The Postal Inspector's Office in Tampa estimates it intercepted around 3,000 fraudulent returns in just a two-week period in January.
"We estimate the average fraudulent return is around $5,000," said Postal Inspector Alexia Papageorge. Investigators say there is a debit card loaded with a bad refund in every one of a large pile of envelopes which equals millions of dollars of stolen money pouring into the Tampa Bay area alone.
The stolen returns are all made out to addresses where the addressee does not actually live. Addresses like the one Cornelia Washington lives. "We received a check for someone named Courtney, but there is no one named Courtney at our residence," said Washington.
Her mail carrier failed to catch the $4,500 IRS check she found in her mailbox in someone else's name. When I asked the IRS what they were doing on the front end to put a stop to tax return fraud, a spokesperson referred me to their website which states, "This is not something the IRS takes lightly, and we've dramatically stepped up efforts to stop refund fraud. ... our goal is to detect these attempts at refund fraud before they occur..."
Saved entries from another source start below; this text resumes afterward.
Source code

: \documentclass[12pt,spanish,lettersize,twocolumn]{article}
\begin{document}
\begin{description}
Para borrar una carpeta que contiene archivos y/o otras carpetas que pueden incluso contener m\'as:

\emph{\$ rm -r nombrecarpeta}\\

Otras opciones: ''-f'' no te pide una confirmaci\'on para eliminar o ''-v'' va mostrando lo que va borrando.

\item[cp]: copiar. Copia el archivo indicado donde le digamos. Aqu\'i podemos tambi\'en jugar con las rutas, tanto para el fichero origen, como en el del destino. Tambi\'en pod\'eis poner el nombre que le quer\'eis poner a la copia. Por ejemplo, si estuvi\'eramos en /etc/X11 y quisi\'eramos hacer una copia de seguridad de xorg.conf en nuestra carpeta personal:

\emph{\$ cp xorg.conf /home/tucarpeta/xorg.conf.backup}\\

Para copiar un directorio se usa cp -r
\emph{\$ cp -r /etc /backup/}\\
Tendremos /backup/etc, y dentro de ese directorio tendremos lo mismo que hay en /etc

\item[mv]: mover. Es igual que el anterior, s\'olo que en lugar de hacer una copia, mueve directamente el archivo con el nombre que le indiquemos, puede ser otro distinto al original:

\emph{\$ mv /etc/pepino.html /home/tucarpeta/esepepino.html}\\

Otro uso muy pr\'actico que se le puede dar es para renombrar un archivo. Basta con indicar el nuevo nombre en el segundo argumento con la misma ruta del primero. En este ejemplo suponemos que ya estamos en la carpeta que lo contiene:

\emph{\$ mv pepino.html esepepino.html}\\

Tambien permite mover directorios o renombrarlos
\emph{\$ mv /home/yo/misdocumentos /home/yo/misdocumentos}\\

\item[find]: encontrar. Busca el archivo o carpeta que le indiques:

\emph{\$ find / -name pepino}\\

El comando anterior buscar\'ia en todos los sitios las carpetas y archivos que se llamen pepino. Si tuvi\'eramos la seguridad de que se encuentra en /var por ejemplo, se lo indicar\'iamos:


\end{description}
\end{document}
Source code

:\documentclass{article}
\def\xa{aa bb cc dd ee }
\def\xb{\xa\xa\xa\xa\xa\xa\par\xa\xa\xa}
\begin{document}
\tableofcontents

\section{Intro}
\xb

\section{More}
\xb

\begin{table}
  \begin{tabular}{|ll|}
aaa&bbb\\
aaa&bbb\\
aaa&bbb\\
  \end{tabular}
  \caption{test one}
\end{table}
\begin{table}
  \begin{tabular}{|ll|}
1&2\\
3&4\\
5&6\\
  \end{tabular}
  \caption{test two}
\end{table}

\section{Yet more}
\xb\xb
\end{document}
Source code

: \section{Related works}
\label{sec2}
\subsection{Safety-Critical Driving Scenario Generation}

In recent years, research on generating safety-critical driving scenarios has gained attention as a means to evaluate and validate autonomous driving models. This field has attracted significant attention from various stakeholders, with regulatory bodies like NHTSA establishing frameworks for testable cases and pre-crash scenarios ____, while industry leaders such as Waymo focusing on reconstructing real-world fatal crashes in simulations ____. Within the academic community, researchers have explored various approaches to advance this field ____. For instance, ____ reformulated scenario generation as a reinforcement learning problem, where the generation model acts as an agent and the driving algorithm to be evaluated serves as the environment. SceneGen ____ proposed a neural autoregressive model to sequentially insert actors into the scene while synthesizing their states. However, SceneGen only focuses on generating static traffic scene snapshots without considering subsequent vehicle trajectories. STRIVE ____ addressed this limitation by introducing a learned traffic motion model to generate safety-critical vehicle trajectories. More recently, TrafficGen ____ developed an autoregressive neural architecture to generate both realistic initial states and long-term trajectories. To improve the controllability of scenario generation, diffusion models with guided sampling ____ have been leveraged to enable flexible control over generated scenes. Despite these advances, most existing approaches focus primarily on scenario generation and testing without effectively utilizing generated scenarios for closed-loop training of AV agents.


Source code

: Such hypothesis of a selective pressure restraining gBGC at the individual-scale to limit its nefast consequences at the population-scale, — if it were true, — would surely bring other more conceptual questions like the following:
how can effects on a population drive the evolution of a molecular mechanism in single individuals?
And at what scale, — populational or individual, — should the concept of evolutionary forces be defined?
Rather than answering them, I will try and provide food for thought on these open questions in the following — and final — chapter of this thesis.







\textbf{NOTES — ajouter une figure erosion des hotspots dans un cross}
But the agency refused to comment on the thousands of bogus returns the Postal Inspector’s office captured.
Many of the envelopes represent innocent taxpayers whose identities were stolen to commit the crime. Victims who find themselves waiting for months, and in some cases almost a year, for their legitimate refund.
The IRS says it has dedicated all resources in its criminal investigation division to fight this type of identity theft and dozens of arrests have been made in Florida and around the nation in recent months.
If you or someone you know is dealing with identity theft or a stolen tax return, you can find a step-by-step guide online at Www.irs.gov/identitytheft.